We'll cover configuring Prometheus Alert Manager to send alerts to Versus, setting up AWS Incident Manager, deploying Versus, and testing the integration with a practical example.
Prerequisites
Before you begin, ensure you have:
- An AWS account with access to AWS Incident Manager.
- Versus Incident deployed (instructions provided later).
- Prometheus Alert Manager set up to monitor your systems.
Setting Up AWS Incident Manager for On-Call
AWS Incident Manager requires configuring several components to manage on-call workflows. Let’s configure a practical example using 6 contacts, two teams, and a two-stage response plan. Use the AWS Console to set these up.
Contacts
Contacts are individuals who will be notified during an incident.
- In the AWS Console, navigate to Systems Manager > Incident Manager > Contacts.
- Click Create contact.
- For each contact:
- Enter a Name (e.g., "Natsu Dragneel").
- Add Contact methods (e.g., SMS: +1-555-123-4567, Email: natsu@devopsvn.tech).
- Save the contact.
Repeat to create 6 contacts (e.g., Natsu, Zeref, Igneel, Gray, Gajeel, Laxus).
Escalation Plan
An escalation plan defines the order in which contacts are engaged.
- Go to Incident Manager > Escalation plans > Create escalation plan.

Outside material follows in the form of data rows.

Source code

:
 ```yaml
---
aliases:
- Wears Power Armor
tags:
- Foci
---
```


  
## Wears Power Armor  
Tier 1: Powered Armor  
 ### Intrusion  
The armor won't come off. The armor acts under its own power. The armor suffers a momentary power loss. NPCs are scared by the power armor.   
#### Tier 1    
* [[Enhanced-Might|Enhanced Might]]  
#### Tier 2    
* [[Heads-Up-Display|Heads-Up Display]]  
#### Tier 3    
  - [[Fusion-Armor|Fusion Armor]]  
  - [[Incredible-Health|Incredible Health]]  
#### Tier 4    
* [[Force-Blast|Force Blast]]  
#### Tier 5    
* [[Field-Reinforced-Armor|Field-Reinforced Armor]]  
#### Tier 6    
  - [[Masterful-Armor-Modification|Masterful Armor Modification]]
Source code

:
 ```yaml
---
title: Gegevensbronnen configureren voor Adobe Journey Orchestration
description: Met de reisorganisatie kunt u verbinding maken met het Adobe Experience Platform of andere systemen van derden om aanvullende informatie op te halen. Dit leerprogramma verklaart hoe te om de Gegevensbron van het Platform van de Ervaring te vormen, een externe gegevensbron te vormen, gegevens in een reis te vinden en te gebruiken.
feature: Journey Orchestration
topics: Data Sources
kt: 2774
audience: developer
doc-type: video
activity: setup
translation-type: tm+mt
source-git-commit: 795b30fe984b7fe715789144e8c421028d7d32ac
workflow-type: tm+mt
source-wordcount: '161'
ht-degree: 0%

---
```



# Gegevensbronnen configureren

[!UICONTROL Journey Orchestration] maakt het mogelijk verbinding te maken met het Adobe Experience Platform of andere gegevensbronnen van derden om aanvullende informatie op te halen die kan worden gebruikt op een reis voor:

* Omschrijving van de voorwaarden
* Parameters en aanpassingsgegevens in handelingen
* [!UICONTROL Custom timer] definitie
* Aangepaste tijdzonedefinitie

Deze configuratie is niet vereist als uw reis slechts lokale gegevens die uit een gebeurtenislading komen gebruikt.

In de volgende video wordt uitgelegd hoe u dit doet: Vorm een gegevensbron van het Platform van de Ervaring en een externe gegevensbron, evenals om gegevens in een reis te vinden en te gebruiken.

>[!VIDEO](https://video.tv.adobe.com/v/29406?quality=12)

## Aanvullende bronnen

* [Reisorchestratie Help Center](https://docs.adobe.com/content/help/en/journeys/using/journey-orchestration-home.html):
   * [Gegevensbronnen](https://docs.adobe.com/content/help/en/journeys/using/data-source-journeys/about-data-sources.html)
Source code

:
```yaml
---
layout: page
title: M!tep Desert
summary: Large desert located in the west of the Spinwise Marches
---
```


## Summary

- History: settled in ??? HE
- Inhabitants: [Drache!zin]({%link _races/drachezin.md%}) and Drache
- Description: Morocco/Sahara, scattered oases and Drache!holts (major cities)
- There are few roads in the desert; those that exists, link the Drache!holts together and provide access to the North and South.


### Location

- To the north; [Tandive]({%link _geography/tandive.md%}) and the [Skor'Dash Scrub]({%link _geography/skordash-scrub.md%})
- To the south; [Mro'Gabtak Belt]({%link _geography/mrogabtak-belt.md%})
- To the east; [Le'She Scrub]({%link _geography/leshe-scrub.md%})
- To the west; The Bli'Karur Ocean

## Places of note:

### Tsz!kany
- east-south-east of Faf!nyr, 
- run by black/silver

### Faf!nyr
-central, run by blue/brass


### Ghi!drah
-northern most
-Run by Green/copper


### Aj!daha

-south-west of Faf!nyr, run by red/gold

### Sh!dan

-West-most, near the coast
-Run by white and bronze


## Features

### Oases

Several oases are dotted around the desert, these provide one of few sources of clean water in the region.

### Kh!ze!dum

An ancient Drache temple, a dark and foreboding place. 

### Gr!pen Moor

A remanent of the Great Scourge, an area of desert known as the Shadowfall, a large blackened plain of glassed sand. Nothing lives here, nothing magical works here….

- Name it (e.g., "TeamA_Escalation").
- Add contacts (e.g., Natsu, Zeref, and Igneel) and set them to engage simultaneously or sequentially.
- Save the plan.
- Create a second plan (e.g., "TeamB_Escalation") for Gray, Gajeel, and Laxus.
RunBook (Optional)
RunBooks automate incident resolution steps. For this guide, we’ll skip RunBook creation, but you can define one in AWS Systems Manager Automation if needed.
Response Plan
A response plan ties contacts and escalation plans into a structured response.
- Go to Incident Manager > Response plans > Create response plan.
- Name it (e.g., "CriticalIncidentResponse").
- Define two stages:
- Stage 1: Engage "TeamA_Escalation" (Natsu, Zeref, and Igneel) with a 5-minute timeout.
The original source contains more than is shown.